In an interview with Spanish newspaper ABC published on Tuesday, Danilov was asked to comment on the progress of Ukraine’s efforts to produce missiles. He refused to go into much detail, explaining that “it is a closed program, and no one will tell you what status it is in.”
Danilov added, however, that “unfortunately, Russia hit the place where these missiles were assembled.”
“Now we have moved a certain part of the production outside our country,” he stated, without revealing the exact location, or which assets have been relocated.
His comments come after the Russian Defense Ministry said that between September 17 and 23, Moscow’s forces had conducted a total of 12 high-precision and drone strikes on a wide range of Ukrainian military targets. Among other facilities, ammunition depots and sites storing high-precision weapons were hit, officials said.

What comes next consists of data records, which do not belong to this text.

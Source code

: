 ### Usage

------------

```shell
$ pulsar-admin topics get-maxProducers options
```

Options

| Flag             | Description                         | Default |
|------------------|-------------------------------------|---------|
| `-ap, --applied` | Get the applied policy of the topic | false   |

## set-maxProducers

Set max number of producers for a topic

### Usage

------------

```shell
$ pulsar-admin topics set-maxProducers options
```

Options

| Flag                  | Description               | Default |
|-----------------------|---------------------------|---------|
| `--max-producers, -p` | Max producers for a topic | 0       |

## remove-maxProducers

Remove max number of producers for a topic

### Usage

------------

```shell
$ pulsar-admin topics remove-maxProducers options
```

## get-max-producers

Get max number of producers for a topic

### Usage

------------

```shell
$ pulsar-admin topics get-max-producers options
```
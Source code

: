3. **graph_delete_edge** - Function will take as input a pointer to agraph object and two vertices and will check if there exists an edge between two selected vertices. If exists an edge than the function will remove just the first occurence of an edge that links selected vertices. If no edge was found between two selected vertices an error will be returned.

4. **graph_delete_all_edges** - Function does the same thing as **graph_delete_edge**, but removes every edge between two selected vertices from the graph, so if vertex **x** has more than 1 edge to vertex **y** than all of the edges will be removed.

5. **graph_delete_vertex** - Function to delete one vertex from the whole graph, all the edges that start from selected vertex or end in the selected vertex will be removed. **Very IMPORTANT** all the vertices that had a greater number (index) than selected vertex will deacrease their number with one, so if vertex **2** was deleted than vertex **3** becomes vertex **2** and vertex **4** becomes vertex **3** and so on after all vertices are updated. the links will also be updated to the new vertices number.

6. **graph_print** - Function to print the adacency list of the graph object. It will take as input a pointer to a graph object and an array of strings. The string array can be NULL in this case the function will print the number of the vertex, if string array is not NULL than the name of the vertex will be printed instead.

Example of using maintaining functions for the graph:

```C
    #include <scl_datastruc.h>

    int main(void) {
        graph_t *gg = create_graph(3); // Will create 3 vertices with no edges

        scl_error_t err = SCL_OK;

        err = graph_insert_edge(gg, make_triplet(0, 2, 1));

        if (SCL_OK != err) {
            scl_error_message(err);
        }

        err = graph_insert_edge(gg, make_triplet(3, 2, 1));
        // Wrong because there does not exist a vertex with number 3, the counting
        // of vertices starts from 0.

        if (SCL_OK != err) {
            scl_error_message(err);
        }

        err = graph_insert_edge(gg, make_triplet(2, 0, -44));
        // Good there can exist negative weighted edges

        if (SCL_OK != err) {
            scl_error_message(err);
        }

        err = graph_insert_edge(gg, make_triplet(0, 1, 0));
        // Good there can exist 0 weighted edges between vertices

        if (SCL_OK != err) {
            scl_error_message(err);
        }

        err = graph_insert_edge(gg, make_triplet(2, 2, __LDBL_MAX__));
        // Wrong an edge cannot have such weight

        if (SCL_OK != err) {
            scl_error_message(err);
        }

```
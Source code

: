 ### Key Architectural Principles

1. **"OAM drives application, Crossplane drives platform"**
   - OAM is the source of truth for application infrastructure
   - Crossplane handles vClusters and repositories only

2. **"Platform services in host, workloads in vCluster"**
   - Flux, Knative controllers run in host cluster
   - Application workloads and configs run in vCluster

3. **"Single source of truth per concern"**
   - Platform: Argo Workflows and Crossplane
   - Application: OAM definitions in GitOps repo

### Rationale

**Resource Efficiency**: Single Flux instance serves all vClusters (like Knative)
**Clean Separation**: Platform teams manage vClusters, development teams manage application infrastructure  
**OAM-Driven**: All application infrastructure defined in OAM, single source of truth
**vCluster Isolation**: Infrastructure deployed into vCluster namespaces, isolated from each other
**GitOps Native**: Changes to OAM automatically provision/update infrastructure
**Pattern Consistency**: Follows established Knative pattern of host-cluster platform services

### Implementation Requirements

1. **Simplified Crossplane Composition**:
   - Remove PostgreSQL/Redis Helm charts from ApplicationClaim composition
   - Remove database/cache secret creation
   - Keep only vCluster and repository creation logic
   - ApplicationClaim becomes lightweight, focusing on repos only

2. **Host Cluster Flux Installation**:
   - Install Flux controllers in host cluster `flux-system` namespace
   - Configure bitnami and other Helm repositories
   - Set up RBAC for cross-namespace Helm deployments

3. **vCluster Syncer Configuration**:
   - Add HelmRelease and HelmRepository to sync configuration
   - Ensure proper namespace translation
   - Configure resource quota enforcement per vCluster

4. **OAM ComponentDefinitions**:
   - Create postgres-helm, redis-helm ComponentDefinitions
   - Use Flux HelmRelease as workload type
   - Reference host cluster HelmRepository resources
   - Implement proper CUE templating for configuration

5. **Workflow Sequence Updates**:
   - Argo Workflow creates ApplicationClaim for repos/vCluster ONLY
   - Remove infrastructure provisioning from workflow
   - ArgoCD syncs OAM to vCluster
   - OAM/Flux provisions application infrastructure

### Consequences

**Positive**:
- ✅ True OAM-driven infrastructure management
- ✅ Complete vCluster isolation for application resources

The Russian attacks followed an announcement by Ukrainian President Vladimir Zelensky in late August, when he claimed that Kiev had successfully used a weapon with a range of 700km. Danilov confirmed the development, sharing a clip of what looked like a missile being launched into the night.
“Sevastopol is waiting, Kamchatka is waiting, Kronstadt is waiting,” he said at the time, apparently hinting at Kiev’s intention to use the missiles to hit targets deep into Russian territory.
While Danilov has pledged that Ukraine will not use Western-supplied long-range weapons to attack facilities inside Russia, he signaled that this does not apply to domestically produced arms. “It is our job to hit with our own weapons the military facilities of the Russian Federation,” he told ABC, insisting that Kiev would not attack the civilian population.
However, in recent months, Ukraine has significantly ramped up its long-range drone raids, with some of them targeting civilian buildings in Moscow in what Russia has described as “terrorist attacks.”